New Home Sales at Highest Pace Since Sept. 2006
In another indicator that housing continues to lead the economy forward, sales of newly built, single-family homes in August topped the 1 million mark and reached their highest pace since September 2006. Sales increased 4.8% to a seasonally adjusted annual rate of 1.01 million units, according to newly released data by the U.S. Department of Housing and Urban Development and the U.S. Census Bureau. The August rate is 43.2% higher than the August 2019 pace.
"Surging sales are consistent with record builder confidence levels stemming from higher buyer traffic, historically low interest rates and a shift in demand for lower density markets," said NAHB Chairman Chuck Fowke. "However, higher lumber costs and limited building material availability in some markets signify we could see higher prices down the road."

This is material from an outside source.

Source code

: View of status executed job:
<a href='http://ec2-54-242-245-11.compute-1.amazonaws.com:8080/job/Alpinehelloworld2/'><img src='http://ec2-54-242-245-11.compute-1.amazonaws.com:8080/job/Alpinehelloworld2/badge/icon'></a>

"New home sales are now 15 percent higher on a year-to-date basis, with gains in all regions," said NAHB Chief Economist Robert Dietz. "But with inventory at just a 3.3 months' supply, more construction is needed. The challenge will be whether materials and labor are available."

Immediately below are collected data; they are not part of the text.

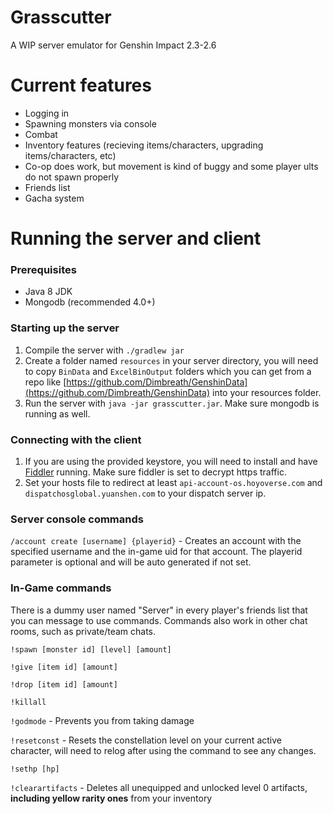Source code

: # Grasscutter
A WIP server emulator for Genshin Impact 2.3-2.6

# Current features
* Logging in
* Spawning monsters via console
* Combat
* Inventory features (recieving items/characters, upgrading items/characters, etc)
* Co-op does work, but movement is kind of buggy and some player ults do not spawn properly
* Friends list
* Gacha system

# Running the server and client

### Prerequisites
* Java 8 JDK
* Mongodb (recommended 4.0+)

### Starting up the server
1. Compile the server with `./gradlew jar`
2. Create a folder named `resources` in your server directory, you will need to copy `BinData` and `ExcelBinOutput` folders which you can get from a repo like [https://github.com/Dimbreath/GenshinData](https://github.com/Dimbreath/GenshinData) into your resources folder.
3. Run the server with `java -jar grasscutter.jar`. Make sure mongodb is running as well.

### Connecting with the client
1. If you are using the provided keystore, you will need to install and have [Fiddler](https://www.telerik.com/fiddler) running. Make sure fiddler is set to decrypt https traffic.
2. Set your hosts file to redirect at least `api-account-os.hoyoverse.com` and `dispatchosglobal.yuanshen.com` to your dispatch server ip.

### Server console commands

`/account create [username] {playerid}` - Creates an account with the specified username and the in-game uid for that account. The playerid parameter is optional and will be auto generated if not set.

### In-Game commands
There is a dummy user named "Server" in every player's friends list that you can message to use commands. Commands also work in other chat rooms, such as private/team chats.

`!spawn [monster id] [level] [amount]`

`!give [item id] [amount]`

`!drop [item id] [amount]`

`!killall`

`!godmode` - Prevents you from taking damage

`!resetconst` - Resets the constellation level on your current active character, will need to relog after using the command to see any changes.

`!sethp [hp]`

`!clearartifacts` - Deletes all unequipped and unlocked level 0 artifacts, **including yellow rarity ones** from your inventory
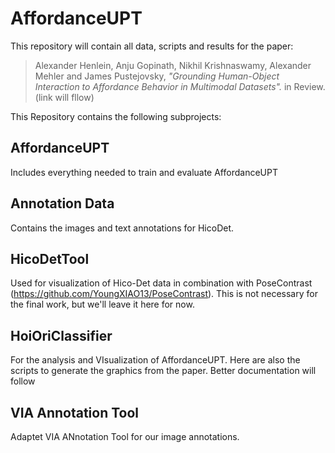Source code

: # AffordanceUPT


This repository will contain all data, scripts and results for the paper:
> Alexander Henlein, Anju Gopinath, Nikhil Krishnaswamy, Alexander Mehler and James Pustejovsky, _"Grounding Human-Object Interaction to
Affordance Behavior in Multimodal Datasets"._ in Review. (link will fllow)

This Repository contains the following subprojects:

## AffordanceUPT
Includes everything needed to train and evaluate AffordanceUPT

## Annotation Data
Contains the images and text annotations for HicoDet.

## HicoDetTool
Used for visualization of Hico-Det data in combination with PoseContrast (https://github.com/YoungXIAO13/PoseContrast). This is not necessary for the final work, but we'll leave it here for now.

## HoiOriClassifier
For the analysis and VIsualization of AffordanceUPT. Here are also the scripts to generate the graphics from the paper. Better documentation will follow

## VIA Annotation Tool
Adaptet VIA ANnotation Tool for our image annotations.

A new home sale occurs when a sales contract is signed or a deposit is accepted. The home can be in any stage of construction: not yet started, under construction or completed. In addition to adjusting for seasonal effects, the August reading of 1.01 million units is the number of homes that would sell if this pace continued for the next 12 months.
Inventory fell to a 3.3 months' supply, with 282,000 new single-family homes for sale, 40% lower than August 2019. The current months' supply is the lowest in the history of the data series, which goes back to 1963. Of the inventory total, just 54,000 are completed, ready to occupy. The median sales price was $312,800. The median price of a new home sale a year earlier was $327,000.
Regionally, on a year-to-date basis new home sales were up in all four regions: 23.6% in the Northeast, 23.6% in the Midwest, 13.9% in the South, and 12.4% in the West.